Why is OpenSearch Dashboards in red status on my Amazon OpenSearch Service domain?

Last updated: 2021-07-30

OpenSearch Dashboards keeps showing red status on my Amazon OpenSearch Service (successor to Amazon Elasticsearch Service) domain. Why is this happening and how do I troubleshoot this?

Short description

OpenSearch Dashboards shows green status when all health checks pass on every node of the OpenSearch Service cluster. If a health check fails, then OpenSearch Dashboards enters red status. OpenSearch Dashboards also shows red status when OpenSearch Service is in red cluster status. OpenSearch Dashboard's status can turn red for the following reasons:

  • Node failure caused by an issue with an Amazon Elastic Compute Cloud (Amazon EC2) instance or Amazon Elastic Block Store (Amazon EBS) volume. For more information about node crashes, see Why did my Amazon OpenSearch Service node crash?
  • Insufficient memory for your nodes.
  • Upgrading OpenSearch Service to a newer version.
  • Incompatibility between OpenSearch Dashboards and OpenSearch Service versions.
  • A single-node cluster is running with a heavy load and no dedicated leader nodes. The dedicated leader node could also be unreachable. For more information about how OpenSearch Service increases cluster stability, see Dedicated leader nodes.

Resolution

Use one or more of the following methods to resolve OpenSearch Dashboards red status for your OpenSearch Service domain.

Note: If your cluster shows a circuit breaker exception, first increase the circuit breaker limit. If you don't have a circuit breaker exception, try the other methods before you increase the circuit breaker limit.

Tune queries

If you're running complex queries (such as heavy aggregations), then tune the queries for maximum performance. Sudden spikes in heap memory consumption can be caused by the field data or data structures that are used for aggregation queries.

Review the following API calls to identify the cause of the spike, replacing os-endpoint with your domain endpoint:

$curl os-endpoint/_nodes/stats/breaker?pretty
$curl "os-endpoint/_nodes/stats/indices/fielddata?level=indices&fields=*"

For more information about managing memory usage, see Tune for search speed on the Elasticsearch website.

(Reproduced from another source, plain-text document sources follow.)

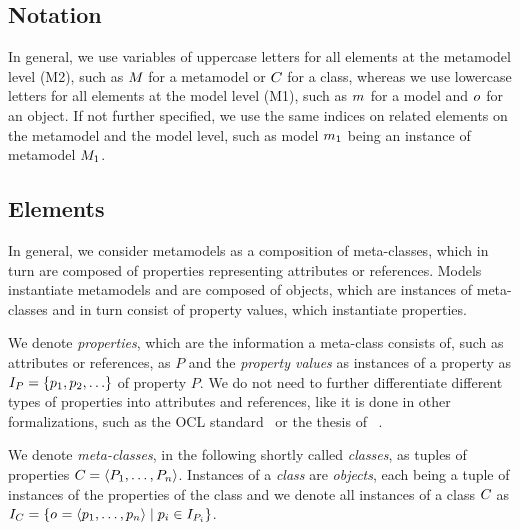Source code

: 

\subsection{Notation}

In general, we use variables of uppercase letters for all elements at the metamodel level (M2), such as $M_{}$ for a metamodel or $C_{}$ for a class, whereas we use lowercase letters for all elements at the model level (M1), such as $m_{}$ for a model and $o_{}$ for an object.
If not further specified, we use the same indices on related elements on the metamodel and the model level, such as model $m_{1}$ being an instance of metamodel $M_{1}$.

\subsection{Elements}

In general, we consider metamodels as a composition of meta-classes, which in turn are composed of properties representing attributes or references.
Models instantiate metamodels and are composed of objects, which are instances of meta-classes and in turn consist of property values, which instantiate properties.

We denote \emph{properties}, which are the information a meta-class consists of, such as attributes or references, as $P$ and the \emph{property values} as instances of a property as $\instances{P} = \setted{p_1, p_2, \dots}$ of property $P$. 
We do not need to further differentiate different types of properties into attributes and references, like it is done in other formalizations, such as the OCL standard~\cite[A.1]{ocl} or the thesis of \citeauthor{kramer2017a}~\cite[2.3.2]{kramer2017a}.

We denote \emph{meta-classes}, in the following shortly called \emph{classes}, as tuples of properties $C_{} = \langle P_1, \dots, P_n \rangle$. 
Instances of a \emph{class} are \emph{objects}, each being a tuple of instances of the properties of the class and we denote all instances of a class $C_{}$ as $I_{C_{}} = \{ o_{} = \langle p_1, \dots, p_n \rangle \mid p_i \in I_{P_i} \}$.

Use dedicated leader nodes

It's a best practice to allocate three dedicated leader nodes for each OpenSearch Service domain. For more information about improving cluster stability, see Get started with Amazon OpenSearch Service: Use dedicated leader instances to improve cluster stability.

Scale up

To scale up your domain, increase the number of nodes or choose an Amazon EC2 instance type that holds more memory. For more information about scaling, see How can I scale up or scale out my Amazon OpenSearch Service domain?

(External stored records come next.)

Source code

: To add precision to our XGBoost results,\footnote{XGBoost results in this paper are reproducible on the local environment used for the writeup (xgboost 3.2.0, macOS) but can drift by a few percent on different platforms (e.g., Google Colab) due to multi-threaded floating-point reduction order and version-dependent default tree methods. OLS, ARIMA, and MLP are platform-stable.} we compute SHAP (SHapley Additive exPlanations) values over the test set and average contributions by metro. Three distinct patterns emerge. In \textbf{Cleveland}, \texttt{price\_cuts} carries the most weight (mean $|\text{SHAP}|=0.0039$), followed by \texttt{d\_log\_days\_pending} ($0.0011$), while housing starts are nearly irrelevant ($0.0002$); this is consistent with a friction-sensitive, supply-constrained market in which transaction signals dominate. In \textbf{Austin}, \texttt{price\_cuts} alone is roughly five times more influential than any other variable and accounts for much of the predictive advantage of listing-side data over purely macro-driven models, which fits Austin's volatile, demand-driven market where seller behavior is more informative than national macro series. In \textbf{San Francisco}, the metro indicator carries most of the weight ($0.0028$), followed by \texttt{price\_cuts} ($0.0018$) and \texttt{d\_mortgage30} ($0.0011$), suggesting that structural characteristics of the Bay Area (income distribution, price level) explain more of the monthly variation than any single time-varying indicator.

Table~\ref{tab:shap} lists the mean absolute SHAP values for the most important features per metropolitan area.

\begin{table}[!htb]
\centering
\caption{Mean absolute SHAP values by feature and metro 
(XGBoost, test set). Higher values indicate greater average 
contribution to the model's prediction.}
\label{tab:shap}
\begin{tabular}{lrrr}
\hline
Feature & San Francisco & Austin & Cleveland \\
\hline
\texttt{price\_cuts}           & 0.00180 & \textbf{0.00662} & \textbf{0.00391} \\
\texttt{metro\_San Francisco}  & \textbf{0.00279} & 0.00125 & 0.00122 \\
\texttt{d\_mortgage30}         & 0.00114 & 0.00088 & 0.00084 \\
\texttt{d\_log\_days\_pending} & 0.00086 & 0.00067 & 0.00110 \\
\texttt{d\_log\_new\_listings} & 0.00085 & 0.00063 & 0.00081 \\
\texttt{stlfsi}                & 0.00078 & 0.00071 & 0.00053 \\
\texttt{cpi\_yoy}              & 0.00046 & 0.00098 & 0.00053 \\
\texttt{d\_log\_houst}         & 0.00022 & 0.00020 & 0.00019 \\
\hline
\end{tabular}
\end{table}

Check your shard distribution

Check the index that your shards are ingesting into to confirm that they are evenly distributed across all data nodes. If your shards are unevenly distributed, one or more of the data nodes could run out of storage space.

Use the following formula to confirm that the shards are distributed evenly:

Total number of shards = shards per node * number of data nodes

For example, if there are 24 shards in the index, and there are eight data nodes, then you will have three shards per node. For more information about the number of shards needed, see Get started with Amazon OpenSearch Service: How many shards do I need?

Check your versions

Important: Your OpenSearch Dashboards and OpenSearch Service versions must be compatible.

Run the following API call to confirm that your versions are compatible, replacing os-endpoint with your domain endpoint:

$curl os-endpoint/.kibana/config/_search?pretty

Note: An unsuccessful command can indicate compatibility issues between OpenSearch Dashboards and Supported OpenSearch Service versions. For more information about compatible OpenSearch Dashboards and Elasticsearch versions, see Set up on the Elasticsearch website.

Monitor resources

Set up Amazon CloudWatch alarms that notify you when resources are used above a certain threshold. For example, if you set an alarm for JVM memory pressure, then take action before the pressure reaches 100%. For more information about CloudWatch alarms, see Recommended CloudWatch alarms and Improve the operational efficiency of Amazon OpenSearch Service domains with automated alarms using Amazon CloudWatch.

Increase the circuit breaker limit

To prevent the cluster from running out of memory, try increasing the parent or field data circuit breaker limit. For more information about field data circuit breaker limits, see Circuit breaker on the Elasticsearch website.